Monday, May 1, 2000

All I Have To Do Is Dream... - Green Lantern #121-124 Review




Written by Ron Marz
Pencils by Terry Banks
Inks by Don Davis, Cam Smith, Greg Adams and Andy Smith

(WARNING: Spoilers Contained Within)

Back in GL #120, HEAT members everywhere had a field day at the end of the issue. Kyle had been surprised and shot and for months comic boards across the net were treated to endless complaints of "The ring has a fail safe that prevents its users from being wounded." Well, Hal's ring did. It's been shown time and time again that Kyle's ring doesn't have that feature.

It was shown that Kyle's landlord Radu has known for a long time that Kyle is Green Lantern. And various people did say "Oh, Kyle's so stupid for not being able to hide his secret identity better". Actually, I think all that proves is that Radu is a lot smarter than most of the people in Metropolis. Think about it, Jimmy Olsen has worked with both Clark Kent and Superman for ten years now…. and never even thought about all the many times Clark Kent disappeared and Superman showed up. Radu managed to figure out Kyle's identity by accident, going on only two things; the fact that Green Lantern was the guy who showed up each time a supervillian tore up his apartment building and the fact that Kyle's girlfriend looked a lot like that Darkstar woman… and they were both named Donna.

But then the piece de resistance was when Kyle was tended by the best healer he knows…. Donna Troy. Wait? Is that Donna? Her skin looks awfully Green to be Donna… oh good Lord… Can it be possible? Can it truly be possible that that idiot Ron Marz can't even remember which heroine is which anymore!!! Oh, what a horrible horrible writer…. why doesn't DC fire him?? Oh, Kyle is evil… Kyle is bad…

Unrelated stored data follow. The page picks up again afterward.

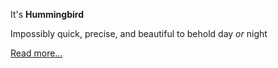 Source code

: It's **Hummingbird**

Impossibly quick, precise, and beautiful to behold day _or_ night

[Read more...](http://glg.github.io/hummingbird.js)
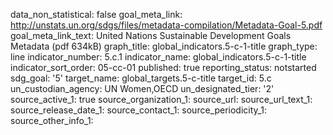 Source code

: data_non_statistical: false
goal_meta_link: http://unstats.un.org/sdgs/files/metadata-compilation/Metadata-Goal-5.pdf
goal_meta_link_text: United Nations Sustainable Development Goals Metadata (pdf 634kB)
graph_title: global_indicators.5-c-1-title
graph_type: line
indicator_number: 5.c.1
indicator_name: global_indicators.5-c-1-title
indicator_sort_order: 05-cc-01
published: true
reporting_status: notstarted
sdg_goal: '5'
target_name: global_targets.5-c-title
target_id: 5.c
un_custodian_agency: UN Women,OECD
un_designated_tier: '2'
source_active_1: true
source_organization_1: 
source_url: 
source_url_text_1: 
source_release_date_1: 
source_contact_1: 
source_periodicity_1: 
source_other_info_1:  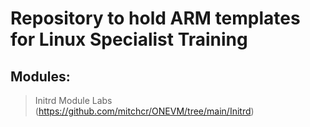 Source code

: # Repository to hold  ARM templates for Linux Specialist Training

## Modules:

> Initrd Module Labs (https://github.com/mitchcr/ONEVM/tree/main/Initrd)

Yes, there were people blaming Ron Marz for what was apparently a coloring mistake…. or was it a mistake? It turns out, the combination of Donna's body with Jade's skin coloring was a rather clever bit of foreshadowing the next few issues….

Part One: New World

When Kyle wakes up, he finds himself in a strange bedroom. He looks out the window and sees other Green Lanterns flying around… and all the buildings have Green Lantern insignias on them. What's more is that Jade (who dropped Kyle like dog doo sometime back when he admitted he was uncertain as to his feelings for Donna Troy some months back) is in his bed, acting very friendly for an ex-girlfriend. In fact, she says they're married. Groggy as he is, Kyle very quickly realizes that something is not right… one way or the other. Jade very quickly tells him that they got married, Alan Scott helped Kyle to find a way to get his ring to copy itself like the old Silver Age ones and that Kyle rebuilt a new Corps on the planet of New Oa. In other words, everything that Kyle has wanted to do with his life in the last thirty issues or so and screwed up has actually come to fruition… so why doesn't Kyle remember any of it? The two agree to keep Kyle's apparent memory loss a secret until they have time to think about it more deeply, the two having just gotten an important summons from Ganthet, the last Guardian.

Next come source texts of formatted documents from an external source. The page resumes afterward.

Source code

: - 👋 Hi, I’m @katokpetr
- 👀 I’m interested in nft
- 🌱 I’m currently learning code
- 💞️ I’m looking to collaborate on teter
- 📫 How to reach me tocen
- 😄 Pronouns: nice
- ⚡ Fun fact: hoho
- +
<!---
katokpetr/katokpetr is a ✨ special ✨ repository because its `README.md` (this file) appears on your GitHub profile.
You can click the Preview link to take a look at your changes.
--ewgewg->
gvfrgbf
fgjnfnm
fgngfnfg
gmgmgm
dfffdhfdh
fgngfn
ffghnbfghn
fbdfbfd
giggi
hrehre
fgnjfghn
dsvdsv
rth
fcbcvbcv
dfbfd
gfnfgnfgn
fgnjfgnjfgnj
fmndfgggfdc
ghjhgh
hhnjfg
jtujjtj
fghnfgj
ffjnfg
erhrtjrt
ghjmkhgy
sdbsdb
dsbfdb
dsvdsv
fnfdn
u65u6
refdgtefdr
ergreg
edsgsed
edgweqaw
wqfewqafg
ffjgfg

Ganthet asks them to check on a missing Green Lantern who has not reported to him in some time, suspecting that the Controllers may be responsible for his disappearance. They assemble a team to go with them, made up of Senn Rendle (a Durlan shapeshifter), Shraash (a legged whale-man), Tomar-Bor (a young Xudarian who sees himself as Kyle's "Kid Lantern") and a jellyfish like creature with an name that cannot be said by anyone who is not of his species: so they just call him Lenny.

The six arrive at the planet and begin to search for the lost Lantern. Jade and Kyle find him… impaled on a firey staff in a tomb. They turn around to see Effigy; a young man given the ability to create and shape fire by the Controllers. Effigy stuns Jade with a fire blast, forcing Kyle to chase after him alone. Kyle manages to knock Effigy down for a second, during which time Effigy refers to Kyle as "Amnesia Boy." Kyle begins the chase again, wondering how Effigy knows about his apparent memory loss, only to run into a whole Effigy Corps….

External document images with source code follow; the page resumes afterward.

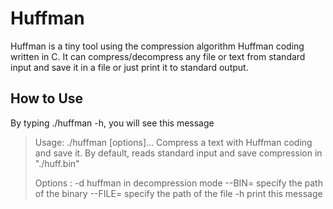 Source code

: # Huffman

Huffman is a tiny tool using the compression algorithm Huffman coding written in C. It can compress/decompress any file or text from standard input and save it in a file or just print it to standard output.

## How to Use

By typing ./huffman -h, you will see this message

> Usage: ./huffman [options]...
> Compress a text with Huffman coding and save it.
> By default, reads standard input and save compression in "./huff.bin"
>
> Options :
> -d		huffman in decompression mode
> --BIN=<path>	specify the path of the binary
> --FILE=<path>	specify the path of the file
> -h		print this message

Part Two: Stand In The Fire

The Effigy Corps is a bit of a sightgag for long time Green Lantern readers. Among the various members, empowered by the Controllers with the same fire controlling powers of Effigy are Fatality (the Green Lantern hunter), a Manhunter robot, some of the old Darkstars who had working suits after GL 75 when the Darkstars all but quit… even Sinthia, Grayven's Henchwench from his attempted invasion of Rann in GL 75.

Anyway, a massive firefight ensues (pun very much intended) between the Effigy Corps and Kyle and Jade. Thankfully, the other four GL Corps Members show up and hold off the Effigies long enough for Kyle to snare Effigy and the six to make good their escape,

Back on New Oa, Kyle wants to question Effigy more about his apparent amnesia, but Ganthet refuses, saying he can handle any questioning that needs be done. Later that night, Kyle sneaks into Effigy's cell and talks to him. He asks point blank if what is going on is real. Effigy responds, "No, of course it's not real." He then tells Kyle that he can't tell him what really is going on unless they get away from New Oa, because the place has too big a hold on him there. Kyle reluctantly frees Effigy, and after fighting through the new Corps, they go into deep space. Once there, Effigy reveals himself as a part of Kyle's subconscious. New Oa and everything in it is a whole world created by Kyle's imagination: a dream of everything he wishes his life was. Something has caused Kyle's conscious mind to revert into that world and is trying to get him to live in that world while ignoring the reality. His subconscious was aware of the fact that this world wasn't real, and Effigy was brought forth as a symbol of that message, since Effigy himself is a symbol of what Kyle might have become had he gone down a different path. Effigy creates a fiery door, Kyle steps through and wakes up screaming in bed with a shocked John Stewart looking on.

Part Three: In Control

John begins to explain that Donna had to leave to deal with some Titans business and that he was called in to watch Kyle. Kyle begins to tell John about his dream and then he recalls that right before he fell asleep, he was seeing Donna with green hair and skin: perhaps his subconscious attempting to make him happy by combining the two women he loves and illuminating the problem of having to choose one.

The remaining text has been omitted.